As the Self-Published Science Fiction Competition kicks into gear, our judging team put together a nice intro page for the team (Space Lasagna) and each member. Special thanks to the Big Bearded Nerd (there are actually at least three impressive beards in our team, but we didn’t want to be all exclusionary about it) for pulling all this together and being the project manager for this event! Give his blog some love.
https://bigbeardednerd.com/space-lasagna/
Here’s my version of the intro spiel, that was edited a bit for consistency on the main team page above.
Name: Edpool, aka. Hatboy, aka. Andrew Hindle
Pronouns: He / him / his
Habitat: Twitter, Hatboy’s Hatstand, Goodreads, Amazon
Originating in southwestern Australia in the late 1970s, Edpool was raised on a diet of Doctor Who, Red Dwarf and books by Douglas Hill as often as Hill’s poor imitators Asimov and Clarke (fight me). He was deemed “too annoying” to be permitted into his school Dungeons and Dragons club. This left him with more time to read.
While science fiction remains his oldest and fondest friend, it was the epic fantasy (yes, that one) of Robert Jordan that led him to cross the world.

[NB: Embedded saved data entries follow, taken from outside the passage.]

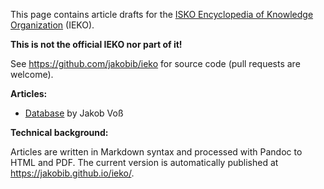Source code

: This page contains article drafts for the [ISKO Encyclopedia of Knowledge Organization](http://www.isko.org/cyclo/) (IEKO).

**This is not the official IEKO nor part of it!**

See <https://github.com/jakobib/ieko> for source code (pull requests are welcome).

**Articles:**

* [Database](database.md) by Jakob Voß

**Technical background:**

Articles are written in Markdown syntax and processed with Pandoc to HTML and PDF.
The current version is automatically published at <https://jakobib.github.io/ieko/>.

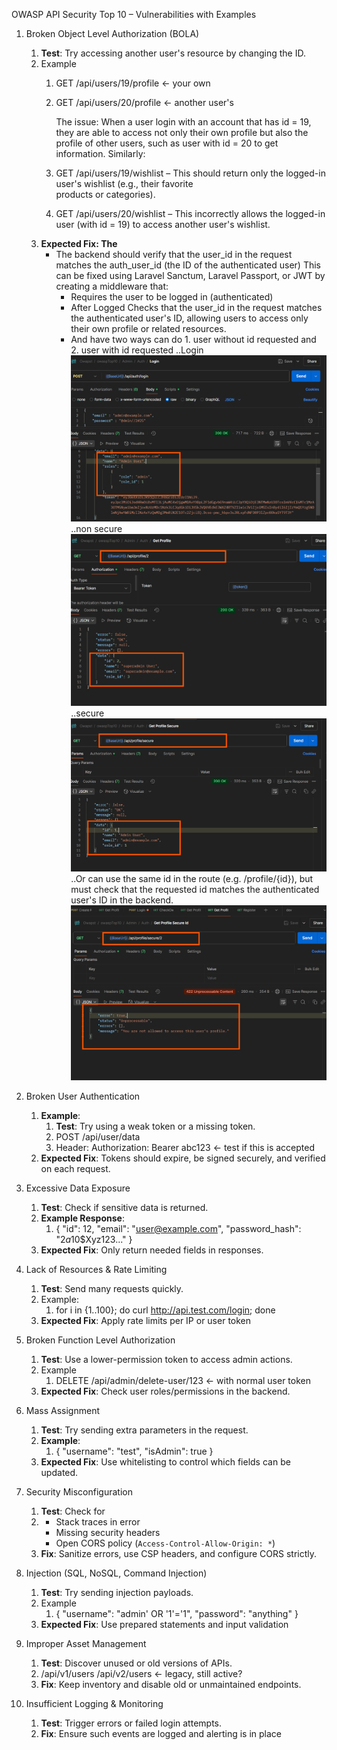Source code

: OWASP API Security Top 10 – Vulnerabilities with Examples

1. Broken Object Level Authorization (BOLA)
    1. **Test**: Try accessing another user's resource by changing the ID.
    2. Example
        1. GET /api/users/19/profile   ← your own
        2. GET /api/users/20/profile   ← another user's

            The issue:
                When a user login with an account that has id = 19, they are able to access not only their own profile but also the profile of other users, such as user with id = 20 to get information.
        Similarly:
        1. GET /api/users/19/wishlist – This should return only the logged-in user's wishlist (e.g., their favorite         
            products or categories).
        2. GET /api/users/20/wishlist – This incorrectly allows the logged-in user (with id = 19) to access another user's 
            wishlist.
    3. **Expected Fix: The** 
        - The backend should verify that the user_id in the request matches the auth_user_id (the ID of the authenticated 
            user)
        This can be fixed using Laravel Sanctum, Laravel Passport, or JWT by creating a middleware that:
            - Requires the user to be logged in (authenticated)
            - After Logged Checks that the user_id in the request matches the authenticated user's ID, allowing users to access only their own profile or related resources.
            - And have two ways can do 1. user without id  requested and 2. user with id requested
        ..Login 
        ![alt text](image.png)
        ..non secure
        ![alt text](image-1.png)
        ..secure
        ![alt text](image-2.png)
        ..Or can use the same id in the route (e.g. /profile/{id}), but must check that the requested id matches the authenticated user's ID in the backend.
        ![alt text](image-3.png)
        

2. Broken User Authentication
    1. **Example**:
        1. **Test**: Try using a weak token or a missing token.
        2. POST /api/user/data
        3. Header: Authorization: Bearer abc123    ← test if this is accepted
    2. **Expected Fix**: Tokens should expire, be signed securely, and verified on each request.


3. Excessive Data Exposure
    1. **Test**: Check if sensitive data is returned.
    2. **Example Response**:
        1. {
            "id": 12,
            "email": "[user@example.com](mailto:user@example.com)",
            "password_hash": "$2a$10$Xyz123..."
        }
    3. **Expected Fix**: Only return needed fields in responses.


4. Lack of Resources & Rate Limiting
    1. **Test**: Send many requests quickly.
    2. Example:
        1. for i in {1..100}; do curl http://api.test.com/login; done
    3. **Expected Fix**: Apply rate limits per IP or user token


5. Broken Function Level Authorization
    1. **Test**: Use a lower-permission token to access admin actions.
    2. Example
        1. DELETE /api/admin/delete-user/123   ← with normal user token
    3. **Expected Fix**: Check user roles/permissions in the backend.


6. Mass Assignment
    1. **Test**: Try sending extra parameters in the request.
    2. **Example**:
        1. {
        "username": "test",
        "isAdmin": true
        }
    3. **Expected Fix**: Use whitelisting to control which fields can be updated.


7. Security Misconfiguration
    1. **Test**: Check for
    2. 
        - Stack traces in error
        - Missing security headers
        - Open CORS policy (`Access-Control-Allow-Origin: *`)
    3. **Fix**: Sanitize errors, use CSP headers, and configure CORS strictly.


8. Injection (SQL, NoSQL, Command Injection)
    1. **Test**: Try sending injection payloads.
    2. Example
        1. {
        "username": "admin' OR '1'='1",
        "password": "anything"
        }
    3. **Expected Fix**: Use prepared statements and input validation


9. Improper Asset Management
    1. **Test**: Discover unused or old versions of APIs.
    2. 
        /api/v1/users
        /api/v2/users ← legacy, still active?
    3. **Fix**: Keep inventory and disable old or unmaintained endpoints.


10. Insufficient Logging & Monitoring
    1. **Test**: Trigger errors or failed login attempts.
    2. **Fix**: Ensure such events are logged and alerting is in place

Specifically, Arguing On The Internet on the old text-only forums of Usenet. There, while finishing off his very useful Bachelor of English degree, he honed his ability to review, critique, write appalling fan fiction and basically argue until his fingers bled. He fell in love with a she-nerd in Finland and moved there.
Like most immigrants in Finland, he’s been there ever since, and remains unsure why. He got a job writing instruction manuals for Nokia and did that through most of the smartphone revolution. He started a blog and reviewed some movies, some TV shows, and some books.

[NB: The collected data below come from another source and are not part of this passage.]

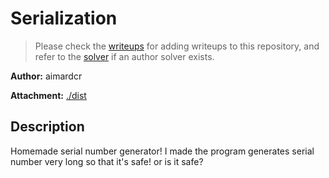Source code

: # Serialization

> Please check the [writeups](./writeups/) for adding writeups to this repository, and refer to the [solver](./solver/) if an author solver exists.

**Author:** aimardcr

**Attachment:** [./dist](./dist)


## Description
Homemade serial number generator! I made the program generates serial number very long so that it's safe! or is it safe?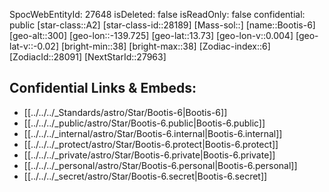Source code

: ﻿---
location:
- 13.73
- 139.725
- 300
tags:
- astro/Star
type: Star
---

SpocWebEntityId: 27648
isDeleted: false
isReadOnly: false
confidential: public
[star-class::A2]
[star-class-id::28189]
[Mass-sol::]
[name::Bootis-6]
[geo-alt::300]
[geo-lon::-139.725]
[geo-lat::13.73]
[geo-lon-v::0.004]
[geo-lat-v::-0.02]
[bright-min::38]
[bright-max::38]
[Zodiac-index::6]
[ZodiacId::28091]
[NextStarId::27963]



## Confidential Links & Embeds: 
- [[../../../_Standards/astro/Star/Bootis-6|Bootis-6]] 
- [[../../../_public/astro/Star/Bootis-6.public|Bootis-6.public]] 
- [[../../../_internal/astro/Star/Bootis-6.internal|Bootis-6.internal]] 
- [[../../../_protect/astro/Star/Bootis-6.protect|Bootis-6.protect]] 
- [[../../../_private/astro/Star/Bootis-6.private|Bootis-6.private]] 
- [[../../../_personal/astro/Star/Bootis-6.personal|Bootis-6.personal]] 
- [[../../../_secret/astro/Star/Bootis-6.secret|Bootis-6.secret]]

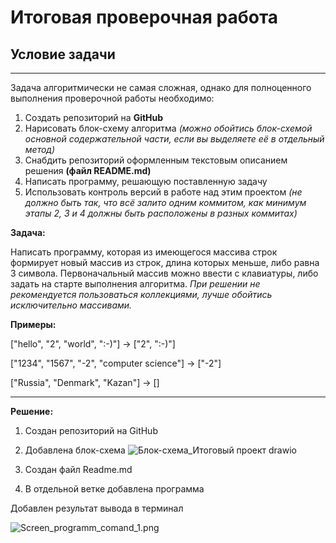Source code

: # Итоговая проверочная работа


## Условие задачи
____________________________________________

Задача алгоритмически не самая сложная, однако для полноценного выполнения проверочной работы необходимо:


1. Создать репозиторий на **GitHub**
2. Нарисовать блок-схему алгоритма *(можно обойтись блок-схемой основной содержательной части, если вы выделяете её в отдельный метод)*
3. Снабдить репозиторий оформленным текстовым описанием решения **(файл README.md)**
4. Написать программу, решающую поставленную задачу
5. Использовать контроль версий в работе над этим проектом *(не должно быть так, что всё залито одним коммитом, как минимум этапы 2, 3 и 4 должны быть расположены в разных коммитах)*

**Задача:**

Написать программу, которая из имеющегося массива строк формирует новый массив из строк, длина которых меньше, либо равна 3 символа. Первоначальный массив можно ввести с клавиатуры, либо задать на старте выполнения алгоритма. 
*При решении не рекомендуется пользоваться коллекциями, лучше обойтись исключительно массивами.*

**Примеры:**

["hello", "2", "world", ":-)"] -> ["2", ":-)"]

["1234", "1567", "-2", "computer science"] -> ["-2"]

["Russia", "Denmark", "Kazan"] -> []

****


**Решение:**

1. Создан репозиторий на GitHub
2. Добавлена блок-схема
![Блок-схема_Итоговый проект drawio](https://user-images.githubusercontent.com/113193849/198890634-bb66610d-06a7-4728-8a20-d2534138d974.png)

3. Создан файл Readme.md
4. В отдельной ветке добавлена программа

Добавлен результат вывода в терминал

![Screen_programm_comand_1.png](Screen_programm_comand_1.png)

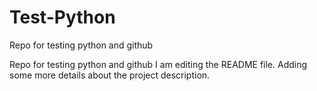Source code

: # Test-Python
Repo for testing python and github

Repo for testing python and github
I am editing the README file. Adding some more details about the project description.
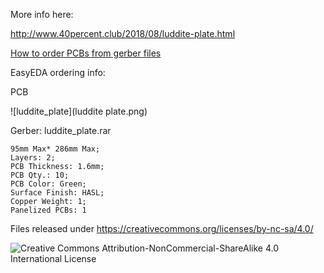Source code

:More info here:

http://www.40percent.club/2018/08/luddite-plate.html

[How to order PCBs from gerber files](http://www.40percent.club/2017/03/ordering-pcb.html)

EasyEDA ordering info:

PCB

![luddite_plate](luddite plate.png)

Gerber: luddite_plate.rar

    95mm Max* 286mm Max;
    Layers: 2;
    PCB Thickness: 1.6mm;
    PCB Qty.: 10;
    PCB Color: Green;
    Surface Finish: HASL;
    Copper Weight: 1;
    Panelized PCBs: 1

Files released under https://creativecommons.org/licenses/by-nc-sa/4.0/

![Creative Commons Attribution-NonCommercial-ShareAlike 4.0 International License](https://i.creativecommons.org/l/by-nc-sa/4.0/88x31.png)



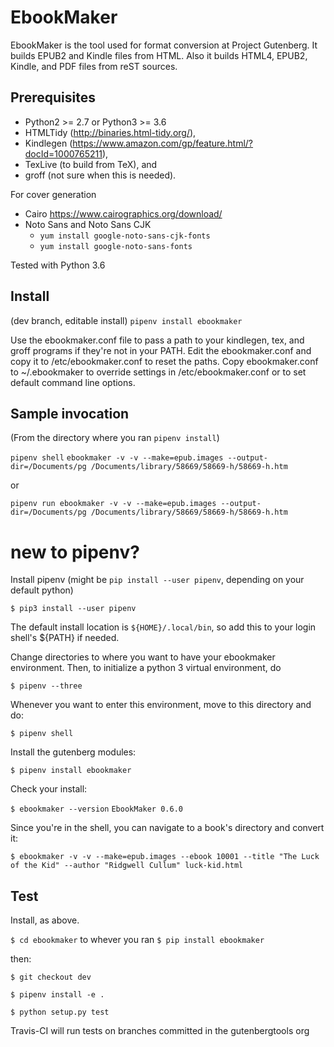 # EbookMaker


EbookMaker is the tool used for format conversion at Project Gutenberg.
It builds EPUB2 and Kindle files from HTML.
Also it builds HTML4, EPUB2, Kindle, and PDF files from reST sources.


## Prerequisites

* Python2 >= 2.7 or Python3 >= 3.6
* HTMLTidy (http://binaries.html-tidy.org/),
* Kindlegen (https://www.amazon.com/gp/feature.html/?docId=1000765211),
* TexLive (to build from TeX), and
* groff (not sure when this is needed).

For cover generation

* Cairo https://www.cairographics.org/download/
* Noto Sans and Noto Sans CJK 
    * `yum install google-noto-sans-cjk-fonts`
    * `yum install google-noto-sans-fonts`

Tested with Python 3.6

## Install

(dev branch, editable install)
`pipenv install ebookmaker`

Use the ebookmaker.conf file to pass a path to your kindlegen, tex, and groff programs 
if they're not in your PATH. Edit the ebookmaker.conf and copy it to /etc/ebookmaker.conf to 
reset the paths.
Copy ebookmaker.conf to ~/.ebookmaker to override settings in /etc/ebookmaker.conf or to set default 
command line options.

## Sample invocation

(From the directory where you ran `pipenv install`)

`pipenv shell`
`ebookmaker -v -v --make=epub.images --output-dir=/Documents/pg /Documents/library/58669/58669-h/58669-h.htm`

or

`pipenv run ebookmaker -v -v --make=epub.images --output-dir=/Documents/pg /Documents/library/58669/58669-h/58669-h.htm`



# new to pipenv?

Install pipenv  (might be `pip install --user pipenv`, depending on your default python)

`$ pip3 install --user pipenv`

The default install location is `${HOME}/.local/bin`, so add this to your login shell's ${PATH} if needed.

Change directories to where you want to have your ebookmaker environment. Then, to initialize a python 3 virtual environment, do

`$ pipenv --three`

Whenever you want to enter this environment, move to this directory and do:

`$ pipenv shell`
 
Install the gutenberg modules:

`$ pipenv install ebookmaker`

Check your install:

`$ ebookmaker --version`
`EbookMaker 0.6.0`

Since you're in the shell, you can navigate to a book's directory and convert it:

`$ ebookmaker -v -v --make=epub.images --ebook 10001 --title "The Luck of the Kid" --author "Ridgwell Cullum" luck-kid.html`

## Test

Install, as above.

`$ cd ebookmaker` to whever you ran `$ pip install ebookmaker`

then:

`$ git checkout dev`

`$ pipenv install -e .`

`$ python setup.py test`

Travis-CI will run tests on branches committed in the gutenbergtools org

Edpool was diagnosed with colon cancer in 2011 and decided to make a book out of the harrowing and hilarious series of social media exchanges he collected about the ordeal, from first symptom to final clean bill of health. He decided that nobody was going to tell him how or what to write in a story so personal, and so he self-published it.
And then he thought hold on, all my stories are this personal. And so he started publishing science fiction and science fantasy and he basically hasn’t stopped since. He’s currently working on his 18th novel.
When not working his day job as a frazzled and despairing technical writer (read the fucking manual, people!), Edpool can be found adding the occasional uplifting bit of discourse on Twitter as well as mooching around Goodreads and attempting to sell his books on Amazon for convention money.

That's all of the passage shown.